→ **PROBLEM TO WORK ON**
Copy out exactly every line from the line containing "- [ ] New Year (Dec 31 - Jan 1)" until the records below end, inclusive of both boundary lines.

→ **DATA**
|---|

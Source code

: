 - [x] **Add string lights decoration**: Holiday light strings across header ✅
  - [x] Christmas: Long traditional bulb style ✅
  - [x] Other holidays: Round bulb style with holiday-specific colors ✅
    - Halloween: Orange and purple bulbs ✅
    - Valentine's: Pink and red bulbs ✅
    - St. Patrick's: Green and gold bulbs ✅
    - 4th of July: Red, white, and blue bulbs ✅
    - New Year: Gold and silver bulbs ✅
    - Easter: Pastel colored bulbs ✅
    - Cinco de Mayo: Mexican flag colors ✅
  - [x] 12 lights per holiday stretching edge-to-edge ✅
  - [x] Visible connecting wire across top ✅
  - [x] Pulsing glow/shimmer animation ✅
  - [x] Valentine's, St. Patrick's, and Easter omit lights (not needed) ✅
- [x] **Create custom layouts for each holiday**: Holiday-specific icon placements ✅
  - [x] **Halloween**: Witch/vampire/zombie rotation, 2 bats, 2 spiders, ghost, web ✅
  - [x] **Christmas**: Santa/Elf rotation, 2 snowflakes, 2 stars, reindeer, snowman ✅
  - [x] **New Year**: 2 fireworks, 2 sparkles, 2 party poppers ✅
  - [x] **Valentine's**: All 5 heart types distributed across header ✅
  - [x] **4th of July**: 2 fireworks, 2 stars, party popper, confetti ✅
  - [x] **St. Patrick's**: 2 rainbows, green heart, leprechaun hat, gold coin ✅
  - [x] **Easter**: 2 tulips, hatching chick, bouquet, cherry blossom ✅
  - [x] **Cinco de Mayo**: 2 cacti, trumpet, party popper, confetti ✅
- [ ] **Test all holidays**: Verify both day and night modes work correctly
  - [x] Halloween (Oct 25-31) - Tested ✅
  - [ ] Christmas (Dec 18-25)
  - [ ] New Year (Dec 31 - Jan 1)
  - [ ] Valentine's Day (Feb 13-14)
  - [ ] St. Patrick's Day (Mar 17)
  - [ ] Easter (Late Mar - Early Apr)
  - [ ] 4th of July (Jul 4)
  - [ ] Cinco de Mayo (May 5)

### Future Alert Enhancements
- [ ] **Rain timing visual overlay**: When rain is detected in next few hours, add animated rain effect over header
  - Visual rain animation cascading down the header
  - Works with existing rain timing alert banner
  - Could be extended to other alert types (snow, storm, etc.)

|---|

→ **REPLY**
  - [ ] New Year (Dec 31 - Jan 1)
  - [ ] Valentine's Day (Feb 13-14)
  - [ ] St. Patrick's Day (Mar 17)
  - [ ] Easter (Late Mar - Early Apr)
  - [ ] 4th of July (Jul 4)
  - [ ] Cinco de Mayo (May 5)

### Future Alert Enhancements
- [ ] **Rain timing visual overlay**: When rain is detected in next few hours, add animated rain effect over header
  - Visual rain animation cascading down the header
  - Works with existing rain timing alert banner
  - Could be extended to other alert types (snow, storm, etc.)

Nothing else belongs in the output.